To establish a statewide licensing and regulatory framework administered by the Department of Health and Human Services (DHHS) for facilities and practitioners who provide tattooing, body piercing, branding, subdermal implants, or scarification, and to create enforcement tools and penalties for noncompliance.

Key provisions

  • Definitions: Explicitly defines terms including “tattoo/tattooing” (includes cosmetic tattooing), “body piercing,” “branding,” “scarification,” and “subdermal implant.”
  • Licensing requirement: Prohibits operation of any facility offering the listed services without a license issued by DHHS. Licenses must be displayed and expire annually. (Language throughout changed from “permit” to “license.”)
  • Application, inspection, and fees:
    • Applicants submit a department form and pay a department‑established fee.
    • DHHS must inspect facilities for compliance before issuing a license and may inspect thereafter at a frequency it determines.
    • Fees must be based on the cost of plan reviews, routine/complaint inspections, enforcement, and license renewals; collected fees go to the department operating fund.
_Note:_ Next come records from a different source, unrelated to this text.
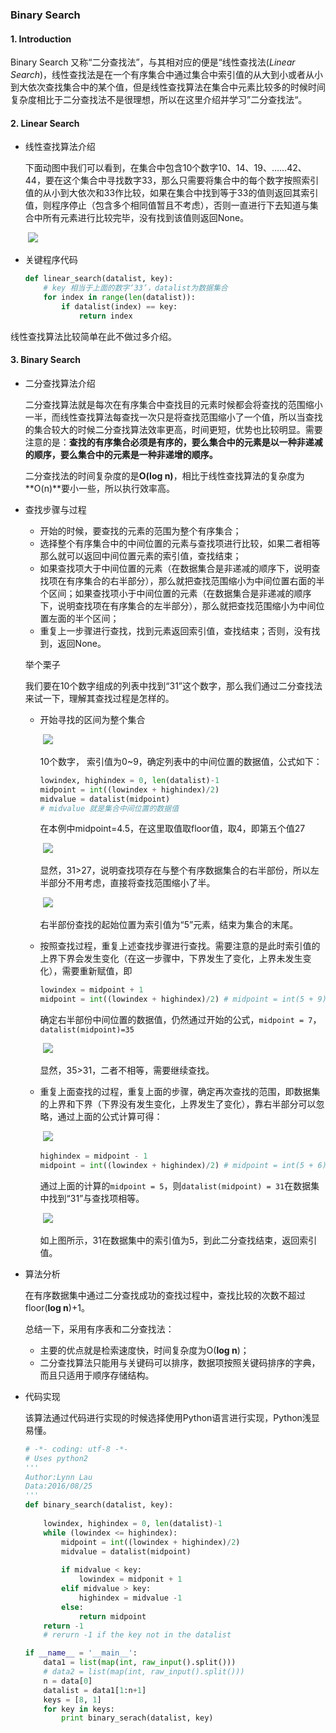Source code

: ### Binary Search

#### 1. Introduction 

Binary Search 又称“二分查找法”，与其相对应的便是“线性查找法(_Linear Search_)，线性查找法是在一个有序集合中通过集合中索引值的从大到小或者从小到大依次查找集合中的某个值，但是线性查找算法在集合中元素比较多的时候时间复杂度相比于二分查找法不是很理想，所以在这里介绍并学习”二分查找法“。

#### 2. Linear Search

* 线性查找算法介绍

  下面动图中我们可以看到，在集合中包含10个数字10、14、19、……42、44，要在这个集合中寻找数字33，那么只需要将集合中的每个数字按照索引值的从小到大依次和33作比较，如果在集合中找到等于33的值则返回其索引值，则程序停止（包含多个相同值暂且不考虑），否则一直进行下去知道与集合中所有元素进行比较完毕，没有找到该值则返回None。          

  ​                                     ![](https://lynnlaulsl.files.wordpress.com/2016/08/linear_search.gif)

* 关键程序代码

  ```python
  def linear_search(datalist, key):
      # key 相当于上面的数字‘33’，datalist为数据集合
      for index in range(len(datalist)):
          if datalist(index) == key:
              return index
  ```

线性查找算法比较简单在此不做过多介绍。

#### 3. Binary Search

* 二分查找算法介绍

  二分查找算法就是每次在有序集合中查找目的元素时候都会将查找的范围缩小一半，而线性查找算法每查找一次只是将查找范围缩小了一个值，所以当查找的集合较大的时候二分查找算法效率更高，时间更短，优势也比较明显。需要注意的是：**查找的有序集合必须是有序的，要么集合中的元素是以一种非递减的顺序，要么集合中的元素是一种非递增的顺序。**

  二分查找法的时间复杂度的是**O(log n)**，相比于线性查找算法的复杂度为**O(n)**要小一些，所以执行效率高。

* 查找步骤与过程

  * 开始的时候，要查找的元素的范围为整个有序集合；
  * 选择整个有序集合中的中间位置的元素与查找项进行比较，如果二者相等那么就可以返回中间位置元素的索引值，查找结束；
  * 如果查找项大于中间位置的元素（在数据集合是非递减的顺序下，说明查找项在有序集合的右半部分），那么就把查找范围缩小为中间位置右面的半个区间；如果查找项小于中间位置的元素（在数据集合是非递减的顺序下，说明查找项在有序集合的左半部分），那么就把查找范围缩小为中间位置左面的半个区间；
  * 重复上一步骤进行查找，找到元素返回索引值，查找结束；否则，没有找到，返回None。

  举个栗子

  我们要在10个数字组成的列表中找到“31”这个数字，那么我们通过二分查找法来试一下，理解其查找过程是怎样的。

  * 开始寻找的区间为整个集合

    ​                               ![](https://lynnlaulsl.files.wordpress.com/2016/08/binary_search_0.jpg) 

    10个数字， 索引值为0~9，确定列表中的中间位置的数据值，公式如下：

    ```python
    lowindex, highindex = 0, len(datalist)-1
    midpoint = int((lowindex + highindex)/2) 
    midvalue = datalist(midpoint)
    # midvalue 就是集合中间位置的数据值
    ```

    在本例中midpoint=4.5，在这里取值取floor值，取4，即第五个值27

    ​                               ![](https://lynnlaulsl.files.wordpress.com/2016/08/binary_search_1.jpg) 

    显然，31>27，说明查找项存在与整个有序数据集合的右半部份，所以左半部分不用考虑，直接将查找范围缩小了半。

    ​                                ![](https://lynnlaulsl.files.wordpress.com/2016/08/binary_search_2.jpg)

    右半部份查找的起始位置为索引值为“5”元素，结束为集合的末尾。

  * 按照查找过程，重复上述查找步骤进行查找。需要注意的是此时索引值的上界下界会发生变化（在这一步骤中，下界发生了变化，上界未发生变化），需要重新赋值，即

    ```python
    lowindex = midpoint + 1
    midpoint = int((lowindex + highindex)/2) # midpoint = int(5 + 9) = 7 
    ```

    确定右半部份中间位置的数据值，仍然通过开始的公式，`midpoint = 7`，`datalist(midpoint)=35`                      

    ​                                    ![](https://lynnlaulsl.files.wordpress.com/2016/08/binary_search_3.jpg)

    显然，35>31，二者不相等，需要继续查找。

  * 重复上面查找的过程，重复上面的步骤，确定再次查找的范围，即数据集的上界和下界（下界没有发生变化，上界发生了变化），靠右半部分可以忽略，通过上面的公式计算可得：

    ​                                    ![](https://lynnlaulsl.files.wordpress.com/2016/08/binary_search_4.jpg)

    ```python
    highindex = midpoint - 1
    midpoint = int((lowindex + highindex)/2) # midpoint = int(5 + 6)/2 = 5
    ```

    通过上面的计算的`midpoint = 5`，则`datalist(midpoint) = 31`在数据集中找到“31”与查找项相等。

    ​                                    ![](https://lynnlaulsl.files.wordpress.com/2016/08/binary_search_6.jpg)

    如上图所示，31在数据集中的索引值为5，到此二分查找结束，返回索引值。

* 算法分析

  在有序数据集中通过二分查找成功的查找过程中，查找比较的次数不超过floor(**log n**)+1。

  总结一下，采用有序表和二分查找法：

  * 主要的优点就是检索速度快，时间复杂度为O(**log n**)；
  * 二分查找算法只能用与关键码可以排序，数据项按照关键码排序的字典，而且只适用于顺序存储结构。

* 代码实现

  该算法通过代码进行实现的时候选择使用Python语言进行实现，Python浅显易懂。

  ```python
  # -*- coding: utf-8 -*-
  # Uses python2
  '''
  Author:Lynn Lau
  Data:2016/08/25
  '''
  def binary_search(datalist, key):
      
      lowindex, highindex = 0, len(datalist)-1
      while (lowindex <= highindex):
          midpoint = int((lowindex + highindex)/2)
          midvalue = datalist(midpoint)
          
          if midvalue < key:
              lowindex = midponit + 1
          elif midvalue > key:
              highindex = midvalue -1
          else:
              return midpoint
      return -1
      # rerurn -1 if the key not in the datalist

  if __name__ = '__main__':
      data1 = list(map(int, raw_input().split()))
      # data2 = list(map(int, raw_input().split()))
      n = data[0]
      datalist = data1[1:n+1]
      keys = [8, 1]
      for key in keys:
          print binary_serach(datalist, key)
  ```

  ​

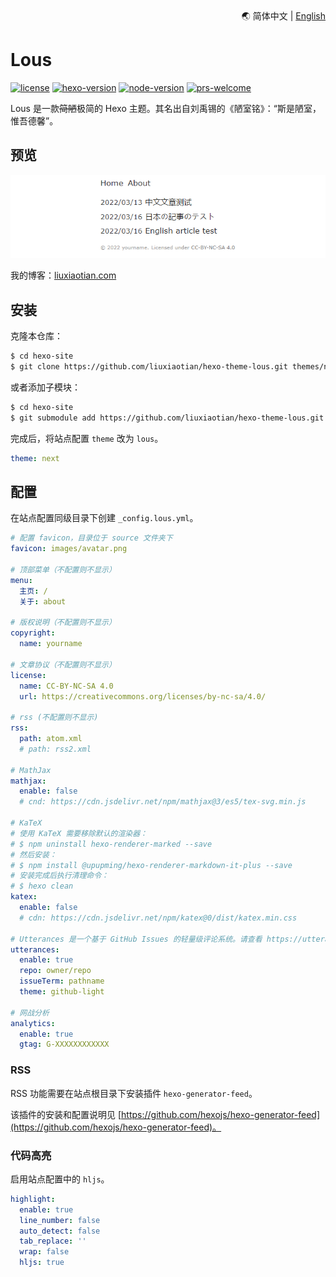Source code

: <div align="right">
  🌏 简体中文 | <a title="English" href="README.en.md">English</a>
</div>

# Lous

[![license](https://img.shields.io/github/license/liuxiaotian/hexo-theme-lous?style=flat-square)](https://github.com/liuxiaotian/hexo-theme-lous/blob/main/LICENSE)
[![hexo-version](https://img.shields.io/badge/hexo-5.0+-0E83CD?style=flat-square&logo=hexo)](https://hexo.io/)
[![node-version](https://img.shields.io/badge/node-10.13+-339933?style=flat-square&logo=node.js)](https://nodejs.org/en/)
[![prs-welcome](https://img.shields.io/badge/PRs-welcome-brightgreen.svg?style=flat-square&logo=github)](https://github.com/liuxiaotian/hexo-theme-lous/pulls)

Lous 是一款~~简陋~~极简的 Hexo 主题。其名出自刘禹锡的《陋室铭》：“斯是陋室，惟吾德馨”。

## 预览

![preview](/source/_images/screenshot.png)

我的博客：[liuxiaotian.com](https://liuxiaotian.com)

## 安装

克隆本仓库：

``` bash
$ cd hexo-site
$ git clone https://github.com/liuxiaotian/hexo-theme-lous.git themes/next
```

或者添加子模块：

``` bash
$ cd hexo-site
$ git submodule add https://github.com/liuxiaotian/hexo-theme-lous.git themes/next
```

完成后，将站点配置 `theme` 改为 `lous`。

``` yml
theme: next
```

## 配置

在站点配置同级目录下创建 `_config.lous.yml`。

``` yml
# 配置 favicon，目录位于 source 文件夹下
favicon: images/avatar.png

# 顶部菜单（不配置则不显示）
menu:
  主页: /
  关于: about

# 版权说明（不配置则不显示）
copyright:
  name: yourname

# 文章协议（不配置则不显示）
license:
  name: CC-BY-NC-SA 4.0
  url: https://creativecommons.org/licenses/by-nc-sa/4.0/

# rss (不配置则不显示)
rss:
  path: atom.xml
  # path: rss2.xml

# MathJax
mathjax:
  enable: false
  # cnd: https://cdn.jsdelivr.net/npm/mathjax@3/es5/tex-svg.min.js

# KaTeX
# 使用 KaTeX 需要移除默认的渲染器：
# $ npm uninstall hexo-renderer-marked --save
# 然后安装：
# $ npm install @upupming/hexo-renderer-markdown-it-plus --save
# 安装完成后执行清理命令：
# $ hexo clean
katex:
  enable: false
  # cdn: https://cdn.jsdelivr.net/npm/katex@0/dist/katex.min.css

# Utterances 是一个基于 GitHub Issues 的轻量级评论系统。请查看 https://utteranc.es/
utterances:
  enable: true
  repo: owner/repo
  issueTerm: pathname
  theme: github-light

# 网战分析
analytics:
  enable: true
  gtag: G-XXXXXXXXXXXX
```

### RSS

RSS 功能需要在站点根目录下安装插件 `hexo-generator-feed`。

该插件的安装和配置说明见 [https://github.com/hexojs/hexo-generator-feed](https://github.com/hexojs/hexo-generator-feed)。

### 代码高亮

启用站点配置中的 `hljs`。

``` yml
highlight:
  enable: true
  line_number: false
  auto_detect: false
  tab_replace: ''
  wrap: false
  hljs: true
```
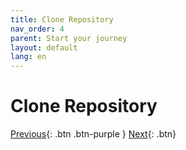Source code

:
 ```yaml
---
title: Clone Repository
nav_order: 4
parent: Start your journey
layout: default
lang: en
---
```


# Clone Repository



[Previous]({{site.url}}/get-started/reference.html){: .btn .btn-purple }
[Next]({{site.url}}/get-started/download-files.html){: .btn}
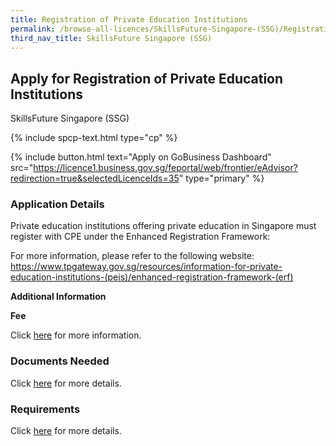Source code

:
 ```yaml
---
title: Registration of Private Education Institutions
permalink: /browse-all-licences/SkillsFuture-Singapore-(SSG)/Registration-of-Private-Education-Institutions
third_nav_title: SkillsFuture Singapore (SSG)
---
```


## Apply for Registration of Private Education Institutions

SkillsFuture Singapore (SSG)

{% include spcp-text.html type="cp" %}

{% include button.html text="Apply on GoBusiness Dashboard" src="https://licence1.business.gov.sg/feportal/web/frontier/eAdvisor?redirection=true&selectedLicenceIds=35" type="primary" %}

### Application Details

<p>Private education institutions offering private education in Singapore must register with CPE under the Enhanced Registration Framework:</p>
<p>For more information, please refer to the following website:<br /><a href="https://www.tpgateway.gov.sg/resources/information-for-private-education-institutions-(peis)/enhanced-registration-framework-(erf)">https://www.tpgateway.gov.sg/resources/information-for-private-education-institutions-(peis)/enhanced-registration-framework-(erf)</a></p>

**Additional Information**

<p><strong>Fee</strong></p>
<p>Click <a href="https://www.tpgateway.gov.sg/resources/information-for-private-education-institutions-(peis)/enhanced-registration-framework-(erf)/registration-fees">here</a> for more information.</p>

### Documents Needed

<p>Click <a href="https://www.tpgateway.gov.sg/resources/information-for-private-education-institutions-(peis)/enhanced-registration-framework-(erf)/how-do-i-register">here</a> for more details.</p>

### Requirements

<p>Click <a href="https://www.tpgateway.gov.sg/resources/information-for-private-education-institutions-(peis)/enhanced-registration-framework-(erf)/registration-requirements">here</a> for more details.</p>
DHHS may waive fees (in whole or part) for facilities subject to local jurisdiction.
  • Rules and safety standards: DHHS must adopt rules establishing health/safety requirements, age limitations for receiving procedures, and may prohibit practices deemed unsafe or a public‑health threat.
  • Exemptions: Limited ear‑lobe (noncartilaginous perimeter) piercing facilities and practitioners are exempt; licensed health‑care professionals acting within scope and associated medical facilities are exempt.
  • Injury reporting: Facility operators must provide customers written instructions on reporting alleged injuries to DHHS. Licensed health professionals who treat injuries they reasonably believe result from these services must report to DHHS; such professionals have immunity for making or not making a report.
  • Enforcement and penalties:
    • Operating without a license or failure to comply with statutes/rules by compensated practitioners is a class B misdemeanor.
    • DHHS may issue cease‑and‑desist orders, seek injunctions without proof of actual damages or an undertaking, and after notice and hearing may deny, suspend, revoke, or otherwise discipline licenses (procedures under chapter 28‑32).

Who is affected

  • Primary: facility operators and individuals who perform tattooing, body piercing, branding, subdermal implants, and scarification.
  • Secondary: customers/clients, licensed health‑care professionals (reporting duties), local jurisdictions (fee waivers and overlap), and DHHS (implementation, inspections, enforcement).

Procedural/timeline status

  • Filed: 11/12/2024.
  • Legislative action: Passed House (Yeas 75, Nays 15) and Senate (Yeas 39, Nays 8); Senate amendment #1 concurred.
  • Governor: Signed (reported 03/21/2025).
  • Filed with Secretary of State: 03/24/2025.
  • Act notification: Listed as Act 159 (notification 02/25/2025 appears in record).

Potential impact

  • Strengthens statewide public‑health oversight and uniform minimum safety standards.
  • Increases regulatory/compliance responsibilities and potential costs for operators (licensing fees, inspections, possible disciplinary action); DHHS workload increases for inspections, rulemaking and enforcement.
  • Gives DHHS broad enforcement authority (criminal penalties, injunctions) intended to protect consumers and public health.

Compiled from official sources — confirm details with the bill’s official record.